**Given entries:**
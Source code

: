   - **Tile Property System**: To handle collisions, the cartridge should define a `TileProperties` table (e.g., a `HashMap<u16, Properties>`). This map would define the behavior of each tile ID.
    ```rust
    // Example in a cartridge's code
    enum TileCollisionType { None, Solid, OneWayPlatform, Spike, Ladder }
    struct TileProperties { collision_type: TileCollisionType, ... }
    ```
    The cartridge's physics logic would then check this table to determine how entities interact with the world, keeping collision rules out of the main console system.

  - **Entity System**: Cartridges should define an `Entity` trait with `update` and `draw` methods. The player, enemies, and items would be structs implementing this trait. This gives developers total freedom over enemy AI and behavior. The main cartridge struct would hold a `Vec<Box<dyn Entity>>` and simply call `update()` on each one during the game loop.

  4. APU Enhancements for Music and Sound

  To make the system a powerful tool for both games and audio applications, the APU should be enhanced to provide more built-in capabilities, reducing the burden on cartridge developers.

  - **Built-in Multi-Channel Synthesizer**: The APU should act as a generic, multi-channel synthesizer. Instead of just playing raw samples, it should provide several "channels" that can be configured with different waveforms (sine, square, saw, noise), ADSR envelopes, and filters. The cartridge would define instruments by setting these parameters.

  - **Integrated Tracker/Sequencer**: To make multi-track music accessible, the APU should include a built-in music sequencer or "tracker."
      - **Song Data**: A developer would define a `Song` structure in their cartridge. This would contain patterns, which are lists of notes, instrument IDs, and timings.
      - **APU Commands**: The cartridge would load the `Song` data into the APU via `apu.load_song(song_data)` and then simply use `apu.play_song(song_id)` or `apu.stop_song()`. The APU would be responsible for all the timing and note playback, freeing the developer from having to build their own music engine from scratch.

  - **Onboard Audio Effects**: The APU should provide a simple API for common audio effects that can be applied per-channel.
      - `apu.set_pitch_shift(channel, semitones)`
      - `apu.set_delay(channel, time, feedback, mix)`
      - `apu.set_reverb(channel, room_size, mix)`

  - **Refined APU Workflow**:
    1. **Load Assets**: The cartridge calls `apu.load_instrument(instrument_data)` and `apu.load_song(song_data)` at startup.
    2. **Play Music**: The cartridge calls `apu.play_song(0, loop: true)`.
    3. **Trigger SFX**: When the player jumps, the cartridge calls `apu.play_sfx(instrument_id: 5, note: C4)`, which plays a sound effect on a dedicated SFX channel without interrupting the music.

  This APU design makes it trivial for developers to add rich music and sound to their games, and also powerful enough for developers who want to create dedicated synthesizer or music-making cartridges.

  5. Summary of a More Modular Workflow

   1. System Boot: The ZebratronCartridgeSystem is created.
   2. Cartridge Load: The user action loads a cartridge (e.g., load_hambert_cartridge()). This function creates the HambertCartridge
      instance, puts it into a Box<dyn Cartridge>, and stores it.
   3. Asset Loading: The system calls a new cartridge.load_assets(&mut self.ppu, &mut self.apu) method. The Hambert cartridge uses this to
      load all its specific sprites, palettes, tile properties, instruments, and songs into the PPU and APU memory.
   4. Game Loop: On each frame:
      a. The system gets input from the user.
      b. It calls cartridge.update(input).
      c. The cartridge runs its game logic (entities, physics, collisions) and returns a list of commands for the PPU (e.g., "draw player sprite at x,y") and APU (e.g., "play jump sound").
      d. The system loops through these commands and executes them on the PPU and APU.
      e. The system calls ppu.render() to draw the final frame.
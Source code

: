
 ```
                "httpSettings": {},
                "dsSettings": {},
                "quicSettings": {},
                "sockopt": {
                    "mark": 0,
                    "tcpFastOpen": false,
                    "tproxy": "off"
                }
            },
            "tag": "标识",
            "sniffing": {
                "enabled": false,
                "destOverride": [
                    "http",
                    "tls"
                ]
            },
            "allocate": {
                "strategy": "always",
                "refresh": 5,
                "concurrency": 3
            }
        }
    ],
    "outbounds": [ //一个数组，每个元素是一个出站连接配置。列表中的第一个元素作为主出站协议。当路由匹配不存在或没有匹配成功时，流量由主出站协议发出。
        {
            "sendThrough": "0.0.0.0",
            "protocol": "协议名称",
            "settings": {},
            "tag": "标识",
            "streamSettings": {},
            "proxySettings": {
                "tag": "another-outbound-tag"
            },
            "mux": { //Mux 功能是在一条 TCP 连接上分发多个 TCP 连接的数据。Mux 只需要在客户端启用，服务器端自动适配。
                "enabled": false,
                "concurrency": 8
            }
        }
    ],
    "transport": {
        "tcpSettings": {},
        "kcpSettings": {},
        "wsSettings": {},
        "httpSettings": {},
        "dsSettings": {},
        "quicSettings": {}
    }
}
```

**What you are asked to do:**
Could you state how many lines in the data hold the word "TileCollisionType"? Only the number should be given.

**Response:**
2